### What the task requires
Retype, word for word, only the lines from the one with "We quantify the" through the last line of the data below.

:: Data extracts

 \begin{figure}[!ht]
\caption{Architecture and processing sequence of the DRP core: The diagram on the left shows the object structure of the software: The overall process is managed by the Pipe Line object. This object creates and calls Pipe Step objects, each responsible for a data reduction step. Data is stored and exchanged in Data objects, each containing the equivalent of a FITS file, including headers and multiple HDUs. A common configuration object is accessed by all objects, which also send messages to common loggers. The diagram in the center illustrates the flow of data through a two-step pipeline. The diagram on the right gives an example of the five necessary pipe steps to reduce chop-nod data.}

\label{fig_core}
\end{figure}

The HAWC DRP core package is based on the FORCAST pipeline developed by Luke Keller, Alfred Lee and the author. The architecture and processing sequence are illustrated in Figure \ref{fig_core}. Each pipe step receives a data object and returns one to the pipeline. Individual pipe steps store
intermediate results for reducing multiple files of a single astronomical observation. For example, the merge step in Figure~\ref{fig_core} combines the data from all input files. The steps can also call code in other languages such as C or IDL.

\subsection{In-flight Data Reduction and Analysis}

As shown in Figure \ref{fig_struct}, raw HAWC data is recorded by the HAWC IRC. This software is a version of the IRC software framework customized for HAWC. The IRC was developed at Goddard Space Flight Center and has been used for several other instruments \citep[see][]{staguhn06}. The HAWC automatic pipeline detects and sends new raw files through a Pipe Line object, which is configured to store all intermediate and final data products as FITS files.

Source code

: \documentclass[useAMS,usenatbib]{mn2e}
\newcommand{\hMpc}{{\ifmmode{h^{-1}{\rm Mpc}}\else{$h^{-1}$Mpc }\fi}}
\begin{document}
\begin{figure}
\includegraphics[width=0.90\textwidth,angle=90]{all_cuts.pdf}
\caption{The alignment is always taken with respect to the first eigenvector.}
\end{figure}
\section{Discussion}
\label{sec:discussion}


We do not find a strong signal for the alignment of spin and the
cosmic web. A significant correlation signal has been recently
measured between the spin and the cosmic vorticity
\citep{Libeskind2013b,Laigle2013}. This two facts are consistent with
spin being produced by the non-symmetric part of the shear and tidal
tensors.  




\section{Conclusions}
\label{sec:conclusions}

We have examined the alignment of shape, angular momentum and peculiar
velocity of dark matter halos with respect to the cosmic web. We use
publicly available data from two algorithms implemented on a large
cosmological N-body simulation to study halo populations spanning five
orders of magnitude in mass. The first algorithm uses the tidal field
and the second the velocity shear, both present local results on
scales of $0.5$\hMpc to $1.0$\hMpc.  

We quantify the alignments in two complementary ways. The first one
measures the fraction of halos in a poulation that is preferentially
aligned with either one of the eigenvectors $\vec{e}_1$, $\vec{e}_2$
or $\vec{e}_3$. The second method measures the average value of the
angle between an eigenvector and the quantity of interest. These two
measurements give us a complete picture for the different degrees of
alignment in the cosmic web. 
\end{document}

::::

### Result below
We quantify the alignments in two complementary ways. The first one
measures the fraction of halos in a poulation that is preferentially
aligned with either one of the eigenvectors $\vec{e}_1$, $\vec{e}_2$
or $\vec{e}_3$. The second method measures the average value of the
angle between an eigenvector and the quantity of interest. These two
measurements give us a complete picture for the different degrees of
alignment in the cosmic web. 
\end{document}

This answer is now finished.